■ Instructions for the task ■
Nothing but the lines from the one with "The license is GPL-2.0-only" through the final line of the entries below should be written out, each exactly as given.

■ Plain-text document sources ■
========================================

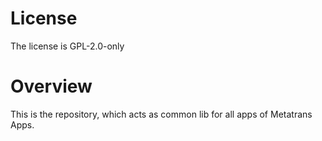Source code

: # License

The license is GPL-2.0-only

# Overview

This is the repository, which acts as common lib for all apps of Metatrans Apps.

========================================

■ Answer for this exercise ■
The license is GPL-2.0-only

# Overview

This is the repository, which acts as common lib for all apps of Metatrans Apps.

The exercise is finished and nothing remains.